Clients signing up for the service can send their authentication requests to vendors who have integrated into Visa ID Intelligence. Visa is making the necessary application programming interface available on its Visa Developer site.
Initially, identity-document verification and biometrics services will be available. Other services—which verify customer-provided data and device data—are in development, says Mark Nelsen, Visa senior vice president of risk products and business intelligence.
While such services are available directly from vendors, Visa says there’s a need for a single-access, consolidated service. “Our clients really struggle in adopting and integrating these solutions,” Nelsen tells Digital Transactions News. “We have found this is a common problem across all of our issuers, regardless of size.”
In one use case, a client could add biometrics authentication to its service. An issuer, for example, could use a biometric in lieu of a password, Nelsen says. Daon Inc., a Reston, Va.-based biometrics-authentication company that is part of Visa ID Intelligence, can incorporate a range of biometric identifiers, like facial recognition, voice recognition, and fingerprint, to provide multiple authentication methods. “The problem we have today is if the biometric doesn’t work, you have to use a password,” Nelsen says. “Then, it’s easier for criminals. We want issuers to have multiple modalities of biometrics for consumers to use and enroll.”
For companies like Daon, the Visa relationship is significant. “The key thing is Visa is trying to move payments security beyond passwords,” Thomas A. Grissen, Daon’s chief executive, tells Digital Transactions News. “That’s where we excel.”
Identity-verification specialist Au10tix, a unit of ICTS International, is Visa’s launch vendor for the document-verification service.
Analyst Julie Conroy, with Boston-based Aite Group LLC, says the Visa ID Intelligence service has potential. Financial institutions and merchants have to keep pace with the cyberthreat landscape, which poses a challenge, she says.
“They evolve their attacks rapidly, and it’s hard for [financial institutions] and merchants to keep pace,” Conroy says in an email. “In an FI it can take 18 to 24 months to get a new vendor implemented, and that timeframe just doesn’t work when the threat environment moves so much more quickly.

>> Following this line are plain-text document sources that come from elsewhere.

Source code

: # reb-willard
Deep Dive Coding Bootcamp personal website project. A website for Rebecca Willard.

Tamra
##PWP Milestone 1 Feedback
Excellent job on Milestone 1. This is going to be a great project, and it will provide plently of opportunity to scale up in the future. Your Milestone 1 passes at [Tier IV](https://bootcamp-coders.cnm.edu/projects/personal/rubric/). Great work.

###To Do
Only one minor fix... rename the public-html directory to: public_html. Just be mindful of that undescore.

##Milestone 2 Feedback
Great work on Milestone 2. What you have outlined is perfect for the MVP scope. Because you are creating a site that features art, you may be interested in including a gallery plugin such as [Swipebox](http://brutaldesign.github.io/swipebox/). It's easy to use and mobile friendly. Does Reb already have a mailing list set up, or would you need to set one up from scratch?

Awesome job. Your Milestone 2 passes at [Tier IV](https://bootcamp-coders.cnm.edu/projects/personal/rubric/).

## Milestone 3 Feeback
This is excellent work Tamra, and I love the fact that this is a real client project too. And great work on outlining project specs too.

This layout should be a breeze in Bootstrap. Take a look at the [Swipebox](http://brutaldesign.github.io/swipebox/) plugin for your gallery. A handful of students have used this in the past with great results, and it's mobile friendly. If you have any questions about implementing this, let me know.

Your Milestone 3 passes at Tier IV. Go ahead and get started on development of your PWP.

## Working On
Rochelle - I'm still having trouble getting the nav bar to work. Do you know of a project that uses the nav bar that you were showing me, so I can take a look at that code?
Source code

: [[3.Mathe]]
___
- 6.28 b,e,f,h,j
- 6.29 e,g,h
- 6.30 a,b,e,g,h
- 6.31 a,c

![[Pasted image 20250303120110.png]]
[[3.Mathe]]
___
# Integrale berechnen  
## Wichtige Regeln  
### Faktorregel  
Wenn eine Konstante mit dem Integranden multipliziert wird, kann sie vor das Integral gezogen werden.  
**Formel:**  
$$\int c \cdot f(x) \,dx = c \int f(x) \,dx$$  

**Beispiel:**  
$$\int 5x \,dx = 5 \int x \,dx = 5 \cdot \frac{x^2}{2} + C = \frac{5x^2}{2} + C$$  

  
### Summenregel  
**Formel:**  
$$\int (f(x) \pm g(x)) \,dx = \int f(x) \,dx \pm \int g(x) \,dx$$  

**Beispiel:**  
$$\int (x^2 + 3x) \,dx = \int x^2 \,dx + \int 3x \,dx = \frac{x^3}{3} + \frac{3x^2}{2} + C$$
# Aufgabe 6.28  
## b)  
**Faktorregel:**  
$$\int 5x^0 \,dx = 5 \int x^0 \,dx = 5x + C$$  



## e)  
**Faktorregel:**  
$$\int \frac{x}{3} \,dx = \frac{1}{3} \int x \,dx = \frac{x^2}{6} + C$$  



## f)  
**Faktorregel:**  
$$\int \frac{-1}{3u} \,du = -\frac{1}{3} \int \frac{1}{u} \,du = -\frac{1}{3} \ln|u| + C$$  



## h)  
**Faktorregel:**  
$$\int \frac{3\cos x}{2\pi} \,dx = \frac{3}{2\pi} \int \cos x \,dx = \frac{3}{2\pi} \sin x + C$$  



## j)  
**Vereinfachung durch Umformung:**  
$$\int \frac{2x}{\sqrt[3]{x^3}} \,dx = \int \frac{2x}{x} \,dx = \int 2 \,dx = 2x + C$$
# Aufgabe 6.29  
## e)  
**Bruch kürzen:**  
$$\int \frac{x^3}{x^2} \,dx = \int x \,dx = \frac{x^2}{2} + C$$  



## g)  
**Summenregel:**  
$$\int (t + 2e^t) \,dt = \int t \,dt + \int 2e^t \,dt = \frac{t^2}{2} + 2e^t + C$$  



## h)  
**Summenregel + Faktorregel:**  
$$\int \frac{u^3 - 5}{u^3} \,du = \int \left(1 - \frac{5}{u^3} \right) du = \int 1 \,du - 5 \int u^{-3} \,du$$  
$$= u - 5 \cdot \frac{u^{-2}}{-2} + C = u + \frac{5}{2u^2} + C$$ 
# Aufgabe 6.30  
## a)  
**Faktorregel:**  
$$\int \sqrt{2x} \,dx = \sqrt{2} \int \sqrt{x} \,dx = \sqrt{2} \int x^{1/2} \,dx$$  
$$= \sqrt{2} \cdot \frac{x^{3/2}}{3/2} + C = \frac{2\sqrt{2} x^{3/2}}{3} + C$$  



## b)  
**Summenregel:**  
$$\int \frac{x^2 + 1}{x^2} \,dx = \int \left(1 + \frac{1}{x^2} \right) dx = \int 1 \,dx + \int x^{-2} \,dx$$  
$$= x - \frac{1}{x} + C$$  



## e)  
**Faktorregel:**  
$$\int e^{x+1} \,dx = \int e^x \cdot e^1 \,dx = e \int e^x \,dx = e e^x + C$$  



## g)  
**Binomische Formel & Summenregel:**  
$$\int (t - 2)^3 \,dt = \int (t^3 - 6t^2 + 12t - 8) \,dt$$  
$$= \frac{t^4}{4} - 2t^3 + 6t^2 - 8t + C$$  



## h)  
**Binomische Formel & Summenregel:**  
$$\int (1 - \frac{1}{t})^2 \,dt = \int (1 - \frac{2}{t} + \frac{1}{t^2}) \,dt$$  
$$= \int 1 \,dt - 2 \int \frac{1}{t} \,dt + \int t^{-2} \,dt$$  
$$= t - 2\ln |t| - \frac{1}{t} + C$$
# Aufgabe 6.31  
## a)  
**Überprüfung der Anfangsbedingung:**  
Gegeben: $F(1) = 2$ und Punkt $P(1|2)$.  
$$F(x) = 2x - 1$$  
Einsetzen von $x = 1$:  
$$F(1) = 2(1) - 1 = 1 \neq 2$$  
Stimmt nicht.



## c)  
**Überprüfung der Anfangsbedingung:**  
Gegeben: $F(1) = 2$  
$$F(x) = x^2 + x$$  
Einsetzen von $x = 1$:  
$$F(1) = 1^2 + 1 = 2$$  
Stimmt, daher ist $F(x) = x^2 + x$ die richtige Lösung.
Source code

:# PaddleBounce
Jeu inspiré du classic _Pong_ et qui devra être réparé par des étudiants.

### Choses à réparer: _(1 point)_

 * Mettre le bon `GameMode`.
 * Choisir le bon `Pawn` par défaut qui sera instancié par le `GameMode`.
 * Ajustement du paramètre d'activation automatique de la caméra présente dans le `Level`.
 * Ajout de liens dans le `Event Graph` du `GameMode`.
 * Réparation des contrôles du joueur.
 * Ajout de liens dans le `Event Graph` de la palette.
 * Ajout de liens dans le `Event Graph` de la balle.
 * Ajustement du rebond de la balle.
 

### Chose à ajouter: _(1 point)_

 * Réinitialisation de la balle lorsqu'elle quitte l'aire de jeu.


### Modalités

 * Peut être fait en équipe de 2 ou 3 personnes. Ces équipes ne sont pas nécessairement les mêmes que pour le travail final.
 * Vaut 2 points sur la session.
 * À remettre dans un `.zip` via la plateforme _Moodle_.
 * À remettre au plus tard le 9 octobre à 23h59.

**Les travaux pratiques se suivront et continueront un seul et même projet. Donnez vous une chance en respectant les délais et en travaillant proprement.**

Aite Group research shows rising account takeover, application fraud, and [card-not-present] fraud losses for FIs and merchants, so the current vendor deployment paradigm clearly needs to change.”
The other challenge, as Nelsen mentioned, is balancing the user experience so security objectives are met, but the consumer isn’t deterred from completing the activity.
“These two themes come up time and time again in my conversations with executives at FIs and retailers,” Conroy says. “I think Visa’s ID Intelligence platform has the potential to address these challenges. It’s still early. To truly meet its potential we’ll need to see additional vendors participate, but I’m absolutely seeing market interest in this authentication hub concept.”